The author of the first book, Kathleen Stock, has been in the news recently because trans rights protesters at the university she taught in demanded she be sacked for being transphobic, with the statement that “until then, you’ll see us around.”  The New Statesman summarised the situation:

“Stock – who believes that biological sex is immutable and occasionally takes precedence over someone’s gender identity – told me that a campaign has been waged against her since she raised concerns in 2018 over a shift away from sex-based rights to a world where any male could identify as a woman through self-declaration alone (a process known as “self-ID”). “This month is just the endgame. Some of my colleagues have been spinning a line against me for a long time,” she told me.”

“I asked Nehaal Bajwa, the diversity officer at Sussex Students’ Union, how Stock was contributing to the “dire state of unsafety for trans people in this colonial shit-hole”, as the leaflet put it. Stock’s views created “an unsafe atmosphere” for trans students, Bajwa said, as protesters overtook the campus square, setting off pink and blue flares, while Stock cancelled her courses and followed police advice to stay off campus and secure her home. I asked a protester whether the demo was designed to be intimidating. “We’re standing still,” they said. “Her presence to us is intimidating.”

Not long after this she resigned from her post at the university.

*                   *                   *

Stock begins by explaining how we got here – ‘a brief history of gender identity’ – from what gender identity theory is to the eight intellectual steps taken to its current status.  The idea that gender identity, not biological sex, makes you a man or woman; and that this identity is an inner state that we all have, but that the identity some have – trans people – does not match their biological sex.  In such cases everyone has a moral obligation to recognise and legally protect rights and claims based on gender identity and not biological sex.

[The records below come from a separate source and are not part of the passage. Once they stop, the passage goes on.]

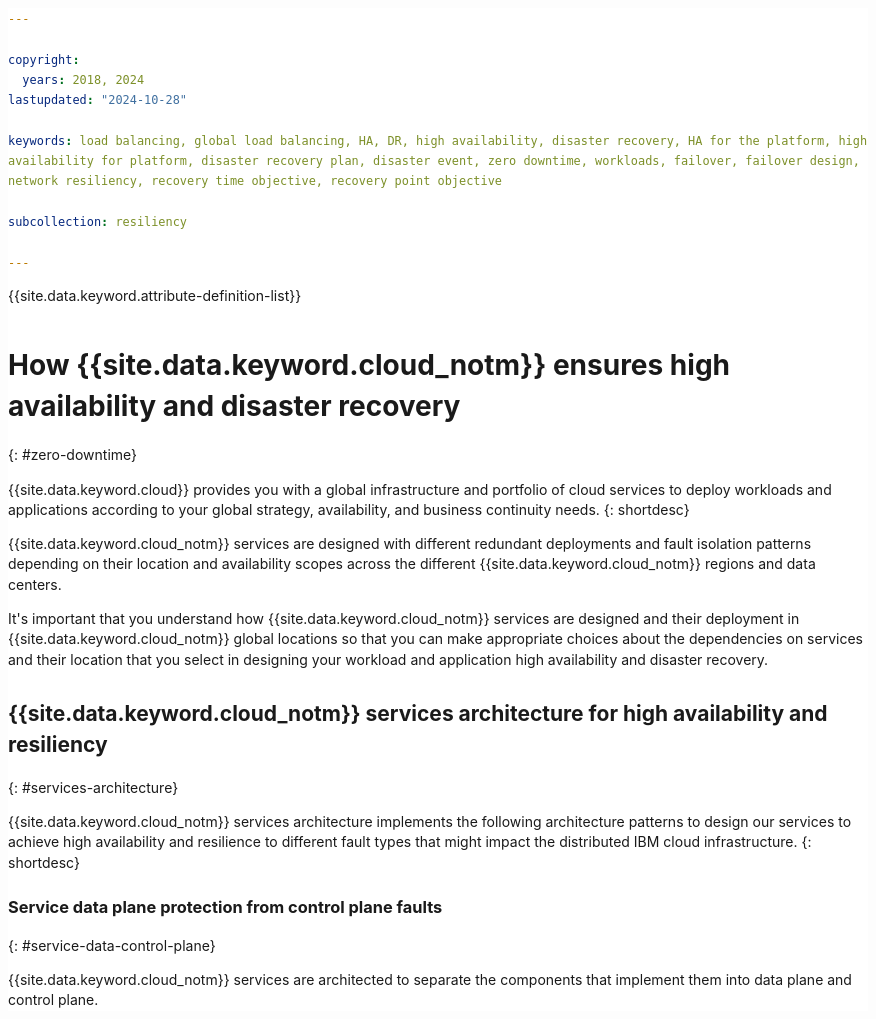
 ```yaml
---

copyright:
  years: 2018, 2024
lastupdated: "2024-10-28"

keywords: load balancing, global load balancing, HA, DR, high availability, disaster recovery, HA for the platform, high availability for platform, disaster recovery plan, disaster event, zero downtime, workloads, failover, failover design, network resiliency, recovery time objective, recovery point objective

subcollection: resiliency

---
```


{{site.data.keyword.attribute-definition-list}}

# How {{site.data.keyword.cloud_notm}} ensures high availability and disaster recovery
{: #zero-downtime}

{{site.data.keyword.cloud}} provides you with a global infrastructure and portfolio of cloud services to deploy workloads and applications according to your global strategy, availability, and business continuity needs.
{: shortdesc}

{{site.data.keyword.cloud_notm}} services are designed with different redundant deployments and fault isolation patterns depending on their location and availability scopes across the different {{site.data.keyword.cloud_notm}} regions and data centers.

It's important that you understand how {{site.data.keyword.cloud_notm}} services are designed and their deployment in {{site.data.keyword.cloud_notm}} global locations so that you can make appropriate choices about the dependencies on services and their location that you select in designing your workload and application high availability and disaster recovery.

## {{site.data.keyword.cloud_notm}} services architecture for high availability and resiliency
{: #services-architecture}

{{site.data.keyword.cloud_notm}} services architecture implements the following architecture patterns to design our services to achieve high availability and resilience to different fault types that might impact the distributed IBM cloud infrastructure.
{: shortdesc}

### Service data plane protection from control plane faults
{: #service-data-control-plane}

{{site.data.keyword.cloud_notm}} services are architected to separate the components that implement them into data plane and control plane.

Stock explains the different ways in which the word gender is used, which are absolutely necessary to follow the debate, and identifies four:

1. A polite expression of the biological difference between the two sexes, males and females; what might be called the traditional understanding.

2. Social stereotypes of ‘masculinity’ and ‘femininity’.

3. The projection on to males and females of the social roles of ‘masculinity’ and ‘femininity’ respectively; historically endorsed by feminists as explanations of roles performed by the sexes that were not determined by biology (or at least not alone) but by social imposition.

4. Finally, the definition employed by ‘gender identity’, which Stock describes as a “private experience” or “roughly, whether you relate to yourself psychologically as a boy or man, girl or woman, or neither, in a way that has nothing directly to do with your sex.”

Having defined gender Stock goes on to explain what sex is in terms of an account based on gametes, an organism’s reproductive cells, small in males and large in females.  She then explains the chromosome account based on the XX chromosomes of women and XY of men, including the situation of those where this is not the case due to some disorder of sexual development (DSD), which in the majority of cases will still lead to a “clear answer as to whether someone is male or female.”  The third “cluster account” identifies morphological characteristics relevant to identifying people as male or female and can be employed where there is not a clear answer.  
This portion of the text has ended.